Permettez qu’aujourd’hui je ne vous parle que des Moultou, et que je réserve les roués pour une autre occasion. Vous me feriez grand plaisir de me dire si Mme d’Argental ne tousse plus. Voulez-vous bien faire agréer à M. le duc de Praslin mes tendres et profonds respects ?


5905. — À M. DAMILAVILLE.
1er février.

Mon cher frère, voici une grâce temporelle que je vous demande : c’est de faire parvenir à M. Delaleu ce paquet, qui est essentiel aux affaires de ma famille. Les philosophes ne laissent pas d’avoir des affaires mondaines à régler. Jean-Jacques n’est chargé que de sa seule personne, et moi, je suis chargé d’en nourrir soixante-dix : cela fait que quelquefois je suis obligé d’écrire à M. Delaleu des mémoires qui ne sont pas du tout philosophiques. Vous ne savez pas ce que c’est que la manutention d’une terre qu’on fait valoir. Je rends service à l’État sans qu’on en sache rien. Je défriche des terrains incultes ; je bâtis des maisons pour attirer les étrangers ; je horde les grands chemins d’arbres à mes dépens, en vertu des ordonnances du roi, que personne n’exécute : cette espèce de philosophie vaut bien, à mon gré, celle de Diogène.

Est-il possible que vous n’ayez pas encore reçu le petit paquet qui doit vous être venu par Besançon ? Je prendrai mes mesures pour vous faire parvenir ceux que je vous destine par le premier Anglais qui partira de Genève pour Paris.

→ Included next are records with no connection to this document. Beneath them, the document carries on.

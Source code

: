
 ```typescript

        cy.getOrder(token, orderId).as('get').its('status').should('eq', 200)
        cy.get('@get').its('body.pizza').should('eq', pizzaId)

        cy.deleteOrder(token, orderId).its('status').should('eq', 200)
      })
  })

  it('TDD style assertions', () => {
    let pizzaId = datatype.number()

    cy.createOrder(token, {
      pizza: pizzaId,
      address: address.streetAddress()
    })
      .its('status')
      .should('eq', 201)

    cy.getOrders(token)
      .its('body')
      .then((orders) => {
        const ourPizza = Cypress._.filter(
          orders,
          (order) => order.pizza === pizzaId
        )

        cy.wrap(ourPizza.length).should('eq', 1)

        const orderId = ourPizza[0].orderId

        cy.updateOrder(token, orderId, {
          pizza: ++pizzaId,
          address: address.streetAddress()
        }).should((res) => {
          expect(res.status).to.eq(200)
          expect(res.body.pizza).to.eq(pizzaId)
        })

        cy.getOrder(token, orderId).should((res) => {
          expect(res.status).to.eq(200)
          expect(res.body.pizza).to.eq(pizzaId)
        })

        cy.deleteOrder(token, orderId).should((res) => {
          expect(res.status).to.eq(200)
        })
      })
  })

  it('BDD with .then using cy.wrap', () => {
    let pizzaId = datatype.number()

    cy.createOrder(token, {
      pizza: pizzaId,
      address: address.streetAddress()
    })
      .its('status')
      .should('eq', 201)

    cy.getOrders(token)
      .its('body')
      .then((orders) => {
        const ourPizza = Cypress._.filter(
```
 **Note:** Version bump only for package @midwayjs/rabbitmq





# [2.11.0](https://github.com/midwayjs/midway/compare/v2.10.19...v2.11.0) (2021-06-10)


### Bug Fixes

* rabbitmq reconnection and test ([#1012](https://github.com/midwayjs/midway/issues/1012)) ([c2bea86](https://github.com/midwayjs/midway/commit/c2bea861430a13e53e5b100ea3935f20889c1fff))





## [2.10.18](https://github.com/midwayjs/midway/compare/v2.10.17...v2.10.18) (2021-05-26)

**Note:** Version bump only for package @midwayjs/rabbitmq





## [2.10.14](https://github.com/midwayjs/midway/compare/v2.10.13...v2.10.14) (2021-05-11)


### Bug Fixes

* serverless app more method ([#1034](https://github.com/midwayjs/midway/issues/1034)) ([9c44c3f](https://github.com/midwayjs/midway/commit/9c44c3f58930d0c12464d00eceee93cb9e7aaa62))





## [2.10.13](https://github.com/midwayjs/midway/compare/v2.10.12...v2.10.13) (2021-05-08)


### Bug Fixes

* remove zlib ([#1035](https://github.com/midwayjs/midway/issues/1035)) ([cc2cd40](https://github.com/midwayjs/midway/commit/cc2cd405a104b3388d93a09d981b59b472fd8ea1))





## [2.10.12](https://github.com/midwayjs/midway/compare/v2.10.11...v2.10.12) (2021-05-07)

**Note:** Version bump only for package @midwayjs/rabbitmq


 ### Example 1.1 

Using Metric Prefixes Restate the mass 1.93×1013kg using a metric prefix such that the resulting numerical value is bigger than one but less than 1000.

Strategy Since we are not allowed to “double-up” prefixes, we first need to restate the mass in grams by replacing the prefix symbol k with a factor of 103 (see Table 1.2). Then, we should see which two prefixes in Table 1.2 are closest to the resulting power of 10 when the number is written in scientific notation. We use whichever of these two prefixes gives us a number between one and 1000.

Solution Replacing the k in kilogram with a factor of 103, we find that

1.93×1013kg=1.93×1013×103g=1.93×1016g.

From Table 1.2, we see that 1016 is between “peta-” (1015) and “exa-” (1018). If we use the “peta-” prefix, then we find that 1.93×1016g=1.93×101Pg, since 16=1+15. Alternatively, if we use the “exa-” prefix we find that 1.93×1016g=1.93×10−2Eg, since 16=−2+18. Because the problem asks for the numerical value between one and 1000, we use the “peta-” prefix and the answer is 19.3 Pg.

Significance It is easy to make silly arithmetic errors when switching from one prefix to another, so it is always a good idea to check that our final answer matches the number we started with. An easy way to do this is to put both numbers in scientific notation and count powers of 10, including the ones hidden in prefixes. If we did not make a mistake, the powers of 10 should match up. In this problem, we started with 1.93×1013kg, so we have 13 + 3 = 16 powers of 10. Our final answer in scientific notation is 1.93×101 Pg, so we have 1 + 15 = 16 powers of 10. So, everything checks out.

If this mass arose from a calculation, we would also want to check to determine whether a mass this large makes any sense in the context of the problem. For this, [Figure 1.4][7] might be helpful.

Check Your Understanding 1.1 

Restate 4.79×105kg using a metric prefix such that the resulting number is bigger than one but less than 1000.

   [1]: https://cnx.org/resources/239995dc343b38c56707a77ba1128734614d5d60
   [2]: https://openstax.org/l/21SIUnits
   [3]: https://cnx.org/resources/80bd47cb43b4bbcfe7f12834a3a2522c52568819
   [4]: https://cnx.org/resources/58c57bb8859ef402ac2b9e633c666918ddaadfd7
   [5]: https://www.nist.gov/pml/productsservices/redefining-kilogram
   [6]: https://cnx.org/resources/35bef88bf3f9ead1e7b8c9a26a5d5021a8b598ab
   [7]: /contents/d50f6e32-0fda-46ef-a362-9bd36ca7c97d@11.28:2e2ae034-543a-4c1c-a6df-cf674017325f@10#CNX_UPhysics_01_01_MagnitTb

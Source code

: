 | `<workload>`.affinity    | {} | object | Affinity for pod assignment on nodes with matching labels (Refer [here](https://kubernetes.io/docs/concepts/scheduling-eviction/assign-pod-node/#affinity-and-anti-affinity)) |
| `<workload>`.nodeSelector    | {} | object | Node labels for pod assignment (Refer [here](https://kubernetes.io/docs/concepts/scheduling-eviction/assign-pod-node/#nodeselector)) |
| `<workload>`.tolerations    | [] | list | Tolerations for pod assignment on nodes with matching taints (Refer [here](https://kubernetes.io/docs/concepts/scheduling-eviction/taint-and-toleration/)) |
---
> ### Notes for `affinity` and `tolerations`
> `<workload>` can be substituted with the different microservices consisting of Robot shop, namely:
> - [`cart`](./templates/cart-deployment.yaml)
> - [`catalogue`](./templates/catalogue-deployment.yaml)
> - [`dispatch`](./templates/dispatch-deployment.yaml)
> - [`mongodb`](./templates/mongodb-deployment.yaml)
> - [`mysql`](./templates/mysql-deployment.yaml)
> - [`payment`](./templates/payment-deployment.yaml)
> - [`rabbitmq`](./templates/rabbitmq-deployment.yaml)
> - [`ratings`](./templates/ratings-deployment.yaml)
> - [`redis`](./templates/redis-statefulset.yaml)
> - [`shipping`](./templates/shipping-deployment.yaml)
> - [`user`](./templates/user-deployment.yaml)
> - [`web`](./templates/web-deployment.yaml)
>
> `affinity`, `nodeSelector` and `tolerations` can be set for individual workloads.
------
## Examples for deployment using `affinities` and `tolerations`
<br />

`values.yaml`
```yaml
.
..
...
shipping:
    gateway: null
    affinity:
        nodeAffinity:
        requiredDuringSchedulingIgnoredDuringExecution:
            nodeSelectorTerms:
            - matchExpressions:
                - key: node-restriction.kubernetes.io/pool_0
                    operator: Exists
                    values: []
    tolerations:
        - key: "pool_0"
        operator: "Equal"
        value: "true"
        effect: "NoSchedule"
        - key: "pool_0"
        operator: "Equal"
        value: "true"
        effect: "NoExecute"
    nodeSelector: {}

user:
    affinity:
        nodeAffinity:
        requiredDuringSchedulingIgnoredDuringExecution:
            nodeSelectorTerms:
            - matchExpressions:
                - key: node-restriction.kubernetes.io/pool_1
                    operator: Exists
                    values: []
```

Vous m’avez parlé des Délices : je deviens si vieux et si infirme que je ne peux plus avoir deux maisons de plaisance ; et l’état de mes affaires ne me permet plus cette dépense, qui est très-grande dans un pays où il faut combattre sans cesse contre les éléments. Je me déferai donc des Délices, si je peux parvenir à un arrangement raisonnable, ce qui est encore très-difficile.